WORK TASK — Transcribe every record beneath, precisely as written.

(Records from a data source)
========================================================================
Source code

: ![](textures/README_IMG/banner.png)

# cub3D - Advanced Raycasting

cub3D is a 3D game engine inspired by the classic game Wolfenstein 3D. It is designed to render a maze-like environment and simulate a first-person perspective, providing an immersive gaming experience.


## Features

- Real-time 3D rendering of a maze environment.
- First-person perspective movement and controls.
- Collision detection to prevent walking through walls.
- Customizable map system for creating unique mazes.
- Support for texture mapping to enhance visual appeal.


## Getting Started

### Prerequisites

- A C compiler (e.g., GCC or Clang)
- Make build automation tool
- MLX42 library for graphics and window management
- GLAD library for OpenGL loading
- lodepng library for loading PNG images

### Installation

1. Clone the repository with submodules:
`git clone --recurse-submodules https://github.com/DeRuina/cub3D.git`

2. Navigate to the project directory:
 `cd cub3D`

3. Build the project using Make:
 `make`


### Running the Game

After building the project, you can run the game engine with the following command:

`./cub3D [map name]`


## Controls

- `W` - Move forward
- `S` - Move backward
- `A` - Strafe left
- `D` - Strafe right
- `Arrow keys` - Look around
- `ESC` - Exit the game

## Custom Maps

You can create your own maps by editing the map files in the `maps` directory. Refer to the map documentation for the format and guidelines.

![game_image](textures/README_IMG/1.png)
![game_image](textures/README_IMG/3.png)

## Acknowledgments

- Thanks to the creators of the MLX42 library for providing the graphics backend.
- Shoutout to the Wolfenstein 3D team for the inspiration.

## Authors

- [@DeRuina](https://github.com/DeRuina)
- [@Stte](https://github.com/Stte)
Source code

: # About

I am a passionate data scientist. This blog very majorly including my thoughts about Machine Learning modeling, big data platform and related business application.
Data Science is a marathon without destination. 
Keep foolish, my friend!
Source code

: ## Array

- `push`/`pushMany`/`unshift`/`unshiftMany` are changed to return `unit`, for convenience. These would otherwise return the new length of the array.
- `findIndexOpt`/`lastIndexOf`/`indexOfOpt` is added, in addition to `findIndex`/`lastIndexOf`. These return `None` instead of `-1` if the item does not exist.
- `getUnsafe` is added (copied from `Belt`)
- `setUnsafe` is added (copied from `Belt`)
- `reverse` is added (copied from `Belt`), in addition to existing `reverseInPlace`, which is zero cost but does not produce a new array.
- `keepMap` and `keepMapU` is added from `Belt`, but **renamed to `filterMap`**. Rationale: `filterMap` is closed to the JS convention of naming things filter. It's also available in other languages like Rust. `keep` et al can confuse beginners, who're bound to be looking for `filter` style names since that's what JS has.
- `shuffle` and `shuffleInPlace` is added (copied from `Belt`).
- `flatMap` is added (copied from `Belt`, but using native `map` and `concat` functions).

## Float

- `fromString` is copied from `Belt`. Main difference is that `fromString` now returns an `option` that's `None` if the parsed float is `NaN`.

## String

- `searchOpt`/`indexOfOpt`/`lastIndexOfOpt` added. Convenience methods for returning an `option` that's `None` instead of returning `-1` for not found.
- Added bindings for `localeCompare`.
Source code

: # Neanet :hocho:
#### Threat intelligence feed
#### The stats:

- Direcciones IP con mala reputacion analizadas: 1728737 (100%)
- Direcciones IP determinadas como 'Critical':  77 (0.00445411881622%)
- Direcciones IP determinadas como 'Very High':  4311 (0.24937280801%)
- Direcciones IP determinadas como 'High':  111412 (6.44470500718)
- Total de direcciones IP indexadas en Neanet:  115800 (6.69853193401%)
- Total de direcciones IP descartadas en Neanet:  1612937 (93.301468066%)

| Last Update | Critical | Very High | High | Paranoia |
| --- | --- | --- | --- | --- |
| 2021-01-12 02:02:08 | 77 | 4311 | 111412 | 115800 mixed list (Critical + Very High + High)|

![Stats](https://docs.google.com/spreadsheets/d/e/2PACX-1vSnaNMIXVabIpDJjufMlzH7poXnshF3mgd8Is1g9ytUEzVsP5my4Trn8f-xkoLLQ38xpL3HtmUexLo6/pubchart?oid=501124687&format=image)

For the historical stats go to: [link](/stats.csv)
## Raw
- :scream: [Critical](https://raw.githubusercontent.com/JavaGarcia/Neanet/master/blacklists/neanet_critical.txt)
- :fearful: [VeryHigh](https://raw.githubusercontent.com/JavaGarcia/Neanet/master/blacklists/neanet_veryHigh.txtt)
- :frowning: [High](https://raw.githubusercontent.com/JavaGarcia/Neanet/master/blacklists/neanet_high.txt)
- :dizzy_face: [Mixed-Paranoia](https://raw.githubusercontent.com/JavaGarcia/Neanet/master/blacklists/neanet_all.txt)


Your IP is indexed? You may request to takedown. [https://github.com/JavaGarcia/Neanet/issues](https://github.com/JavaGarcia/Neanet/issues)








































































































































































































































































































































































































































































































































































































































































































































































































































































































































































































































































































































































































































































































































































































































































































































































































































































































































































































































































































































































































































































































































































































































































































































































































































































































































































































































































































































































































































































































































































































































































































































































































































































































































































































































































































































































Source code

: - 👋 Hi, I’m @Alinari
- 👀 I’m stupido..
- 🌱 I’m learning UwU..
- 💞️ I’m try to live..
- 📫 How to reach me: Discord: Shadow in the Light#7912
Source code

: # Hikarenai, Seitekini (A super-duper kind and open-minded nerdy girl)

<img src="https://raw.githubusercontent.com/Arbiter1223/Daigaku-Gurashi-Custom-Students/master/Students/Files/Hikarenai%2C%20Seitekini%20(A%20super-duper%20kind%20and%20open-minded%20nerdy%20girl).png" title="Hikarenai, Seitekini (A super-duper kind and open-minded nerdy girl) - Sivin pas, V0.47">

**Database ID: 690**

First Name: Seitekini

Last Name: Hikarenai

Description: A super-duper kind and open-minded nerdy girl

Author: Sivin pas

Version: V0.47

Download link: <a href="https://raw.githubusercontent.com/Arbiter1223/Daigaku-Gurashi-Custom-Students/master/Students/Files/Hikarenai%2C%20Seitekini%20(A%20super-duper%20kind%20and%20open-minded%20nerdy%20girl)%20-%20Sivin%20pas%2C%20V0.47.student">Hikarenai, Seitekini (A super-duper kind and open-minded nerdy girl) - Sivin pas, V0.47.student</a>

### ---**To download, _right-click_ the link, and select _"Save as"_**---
========================================================================
EXERCISE OUTPUT —
Source code

: ![](textures/README_IMG/banner.png)

# cub3D - Advanced Raycasting

cub3D is a 3D game engine inspired by the classic game Wolfenstein 3D. It is designed to render a maze-like environment and simulate a first-person perspective, providing an immersive gaming experience.


## Features

- Real-time 3D rendering of a maze environment.
- First-person perspective movement and controls.
- Collision detection to prevent walking through walls.
- Customizable map system for creating unique mazes.
- Support for texture mapping to enhance visual appeal.


## Getting Started

### Prerequisites

- A C compiler (e.g., GCC or Clang)
- Make build automation tool
- MLX42 library for graphics and window management
- GLAD library for OpenGL loading
- lodepng library for loading PNG images

### Installation

1. Clone the repository with submodules:
`git clone --recurse-submodules https://github.com/DeRuina/cub3D.git`

2. Navigate to the project directory:
 `cd cub3D`

3. Build the project using Make:
 `make`


### Running the Game

After building the project, you can run the game engine with the following command:

`./cub3D [map name]`


## Controls

- `W` - Move forward
- `S` - Move backward
- `A` - Strafe left
- `D` - Strafe right
- `Arrow keys` - Look around
- `ESC` - Exit the game

## Custom Maps

You can create your own maps by editing the map files in the `maps` directory. Refer to the map documentation for the format and guidelines.

![game_image](textures/README_IMG/1.png)
![game_image](textures/README_IMG/3.png)

## Acknowledgments

- Thanks to the creators of the MLX42 library for providing the graphics backend.
- Shoutout to the Wolfenstein 3D team for the inspiration.

## Authors

- [@DeRuina](https://github.com/DeRuina)
- [@Stte](https://github.com/Stte)
Source code

: # About

I am a passionate data scientist. This blog very majorly including my thoughts about Machine Learning modeling, big data platform and related business application.
Data Science is a marathon without destination. 
Keep foolish, my friend!
Source code

: ## Array

- `push`/`pushMany`/`unshift`/`unshiftMany` are changed to return `unit`, for convenience. These would otherwise return the new length of the array.
- `findIndexOpt`/`lastIndexOf`/`indexOfOpt` is added, in addition to `findIndex`/`lastIndexOf`. These return `None` instead of `-1` if the item does not exist.
- `getUnsafe` is added (copied from `Belt`)
- `setUnsafe` is added (copied from `Belt`)
- `reverse` is added (copied from `Belt`), in addition to existing `reverseInPlace`, which is zero cost but does not produce a new array.
- `keepMap` and `keepMapU` is added from `Belt`, but **renamed to `filterMap`**. Rationale: `filterMap` is closed to the JS convention of naming things filter. It's also available in other languages like Rust. `keep` et al can confuse beginners, who're bound to be looking for `filter` style names since that's what JS has.
- `shuffle` and `shuffleInPlace` is added (copied from `Belt`).
- `flatMap` is added (copied from `Belt`, but using native `map` and `concat` functions).

## Float

- `fromString` is copied from `Belt`. Main difference is that `fromString` now returns an `option` that's `None` if the parsed float is `NaN`.

## String

- `searchOpt`/`indexOfOpt`/`lastIndexOfOpt` added. Convenience methods for returning an `option` that's `None` instead of returning `-1` for not found.
- Added bindings for `localeCompare`.
Source code

: # Neanet :hocho:
#### Threat intelligence feed
#### The stats:

- Direcciones IP con mala reputacion analizadas: 1728737 (100%)
- Direcciones IP determinadas como 'Critical':  77 (0.00445411881622%)
- Direcciones IP determinadas como 'Very High':  4311 (0.24937280801%)
- Direcciones IP determinadas como 'High':  111412 (6.44470500718)
- Total de direcciones IP indexadas en Neanet:  115800 (6.69853193401%)
- Total de direcciones IP descartadas en Neanet:  1612937 (93.301468066%)

| Last Update | Critical | Very High | High | Paranoia |
| --- | --- | --- | --- | --- |
| 2021-01-12 02:02:08 | 77 | 4311 | 111412 | 115800 mixed list (Critical + Very High + High)|

![Stats](https://docs.google.com/spreadsheets/d/e/2PACX-1vSnaNMIXVabIpDJjufMlzH7poXnshF3mgd8Is1g9ytUEzVsP5my4Trn8f-xkoLLQ38xpL3HtmUexLo6/pubchart?oid=501124687&format=image)

For the historical stats go to: [link](/stats.csv)
## Raw
- :scream: [Critical](https://raw.githubusercontent.com/JavaGarcia/Neanet/master/blacklists/neanet_critical.txt)
- :fearful: [VeryHigh](https://raw.githubusercontent.com/JavaGarcia/Neanet/master/blacklists/neanet_veryHigh.txtt)
- :frowning: [High](https://raw.githubusercontent.com/JavaGarcia/Neanet/master/blacklists/neanet_high.txt)
- :dizzy_face: [Mixed-Paranoia](https://raw.githubusercontent.com/JavaGarcia/Neanet/master/blacklists/neanet_all.txt)


Your IP is indexed? You may request to takedown. [https://github.com/JavaGarcia/Neanet/issues](https://github.com/JavaGarcia/Neanet/issues)








































































































































































































































































































































































































































































































































































































































































































































































































































































































































































































































































































































































































































































































































































































































































































































































































































































































































































































































































































































































































































































































































































































































































































































































































































































































































































































































































































































































































































































































































































































































































































































































































































































































































































































































































































































































Source code

: - 👋 Hi, I’m @Alinari
- 👀 I’m stupido..
- 🌱 I’m learning UwU..
- 💞️ I’m try to live..
- 📫 How to reach me: Discord: Shadow in the Light#7912
Source code

: # Hikarenai, Seitekini (A super-duper kind and open-minded nerdy girl)

<img src="https://raw.githubusercontent.com/Arbiter1223/Daigaku-Gurashi-Custom-Students/master/Students/Files/Hikarenai%2C%20Seitekini%20(A%20super-duper%20kind%20and%20open-minded%20nerdy%20girl).png" title="Hikarenai, Seitekini (A super-duper kind and open-minded nerdy girl) - Sivin pas, V0.47">

**Database ID: 690**

First Name: Seitekini

Last Name: Hikarenai

Description: A super-duper kind and open-minded nerdy girl

Author: Sivin pas

Version: V0.47

Download link: <a href="https://raw.githubusercontent.com/Arbiter1223/Daigaku-Gurashi-Custom-Students/master/Students/Files/Hikarenai%2C%20Seitekini%20(A%20super-duper%20kind%20and%20open-minded%20nerdy%20girl)%20-%20Sivin%20pas%2C%20V0.47.student">Hikarenai, Seitekini (A super-duper kind and open-minded nerdy girl) - Sivin pas, V0.47.student</a>

### ---**To download, _right-click_ the link, and select _"Save as"_**---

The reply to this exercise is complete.